Here are some trades that strategists are advocating as surge in oil prices clouds the outlook for Asian currencies.

How Strategists Are Trading Crude's Moves in Asia Currencies
A worker collects a sample of crude oil for quality control purposes. (Photographer: Oliver Bunic/Bloomberg)

(Bloomberg) -- Sell the Indian rupee and Philippine peso. Buy the Malaysian ringgit and Singapore dollar. Bet the ringgit will strengthen against Indonesia’s rupiah.

These are some of the trades that strategists are advocating as a surge of almost 40 percent in Brent crude since June clouds the outlook for Asian currencies, complicating the performance of local economies and the path of local monetary policy.

“If oil prices rise further and continue to stay high for some time, it will complicate the inflation picture for some Asian central banks,” said Charlie Lay, an analyst at Commerzbank AG in Singapore. “Given the strong synchronized global recovery and firm domestic demand fueled in part by low interest rates, inflation is already beginning to rise across Asia.”

How Strategists Are Trading Crude's Moves in Asia Currencies

Brent has advanced to more than $60 a barrel from this year’s lows of $44.35 in June, driven by tensions in the Middle East and signs that OPEC will extend output curbs beyond March.
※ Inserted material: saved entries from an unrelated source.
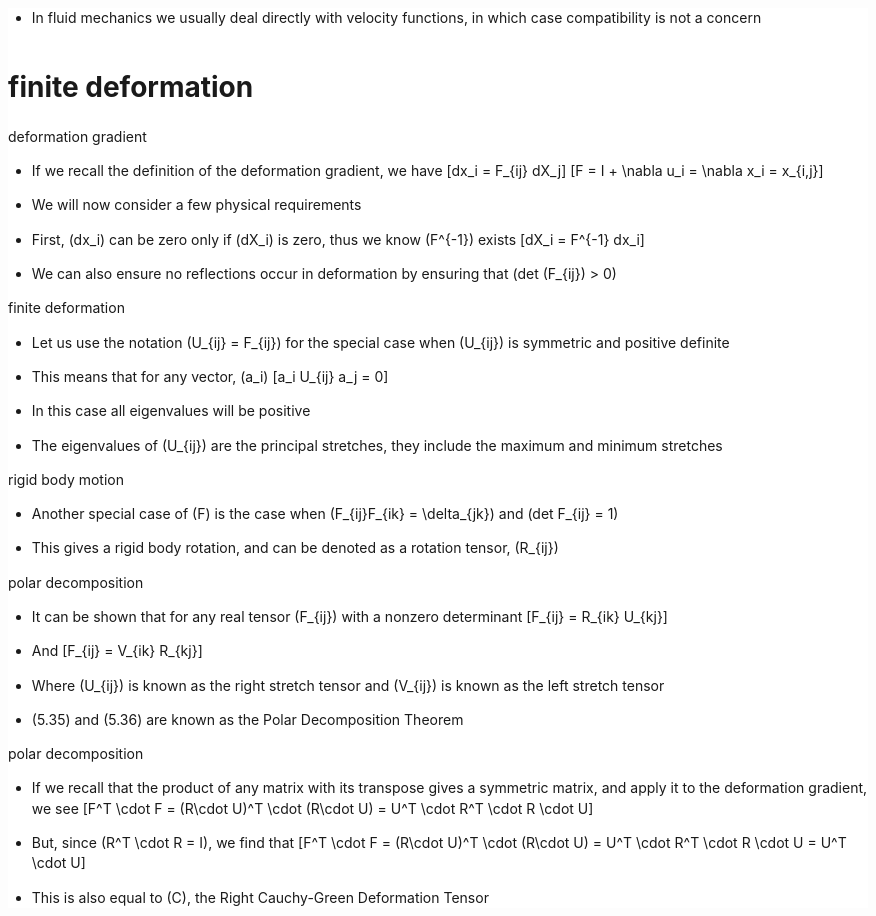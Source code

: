  - In fluid mechanics we usually deal directly with velocity functions,
    in which case compatibility is not a concern

# finite deformation

<span>deformation gradient</span>

  - If we recall the definition of the deformation gradient, we have
    \[dx_i = F_{ij} dX_j\] \[F = I + \nabla u_i = \nabla x_i = x_{i,j}\]

  - We will now consider a few physical requirements

  - First, \(dx_i\) can be zero only if \(dX_i\) is zero, thus we know
    \(F^{-1}\) exists \[dX_i = F^{-1} dx_i\]

  - We can also ensure no reflections occur in deformation by ensuring
    that \(det (F_{ij}) > 0\)

<span>finite deformation</span>

  - Let us use the notation \(U_{ij} = F_{ij}\) for the special case
    when \(U_{ij}\) is symmetric and positive definite

  - This means that for any vector, \(a_i\) \[a_i U_{ij} a_j = 0\]

  - In this case all eigenvalues will be positive

  - The eigenvalues of \(U_{ij}\) are the principal stretches, they
    include the maximum and minimum stretches

<span>rigid body motion</span>

  - Another special case of \(F\) is the case when
    \(F_{ij}F_{ik} = \delta_{jk}\) and \(det F_{ij} = 1\)

  - This gives a rigid body rotation, and can be denoted as a rotation
    tensor, \(R_{ij}\)

<span>polar decomposition</span>

  - It can be shown that for any real tensor \(F_{ij}\) with a nonzero
    determinant \[F_{ij} = R_{ik} U_{kj}\]

  - And \[F_{ij} = V_{ik} R_{kj}\]

  - Where \(U_{ij}\) is known as the right stretch tensor and \(V_{ij}\)
    is known as the left stretch tensor

  - (5.35) and (5.36) are known as the Polar Decomposition Theorem

<span>polar decomposition</span>

  - If we recall that the product of any matrix with its transpose gives
    a symmetric matrix, and apply it to the deformation gradient, we see
    \[F^T \cdot F = (R\cdot U)^T \cdot (R\cdot U) = U^T \cdot R^T \cdot R \cdot U\]

  - But, since \(R^T \cdot R = I\), we find that
    \[F^T \cdot F = (R\cdot U)^T \cdot (R\cdot U) = U^T \cdot R^T \cdot R \cdot U = U^T \cdot U\]

  - This is also equal to \(C\), the Right Cauchy-Green Deformation
    Tensor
This has exposed the differences in the region’s economies, some of whom like Malaysia export oil, while others such as India and the Philippines, rely on imports for most of their needs.

Almost all the strategists agree, the rupee will be the big loser.

“USD/INR would probably be the cross to stick to when it comes to playing the current move higher in oil –- especially if oil moves up toward $70 a barrel on supply fears,” said Viraj Patel, a currency strategist at ING Groep NV in London. “One could imagine that USD/INR pushes on toward 66 -– though we would also expect the RBI to quickly step in and curb any excess volatility.”

The rupee closed at 65.42 per dollar on Tuesday, having weakened around 2 percent over the past three months.

Ringgit Favored

On the flip side, Malaysia’s ringgit stands out as a buy.

“The ringgit’s positive correlation with Brent crude will probably return and strengthen, especially where the government’s projection for Brent is particularly conservative at $52 per barrel,” said Peter Chia, a foreign-exchange strategist at United Overseas Bank Ltd. in Singapore. “If the current growth momentum continues, together with increasing hawkishness from Bank Negara, we are fairly confident USD/MYR will gravitate toward our end-2018 target of 4.”

The ringgit advanced 0.2 percent to touch a one-year high of 4.1795 per dollar on Wednesday, from as weak as 4.5002 in January.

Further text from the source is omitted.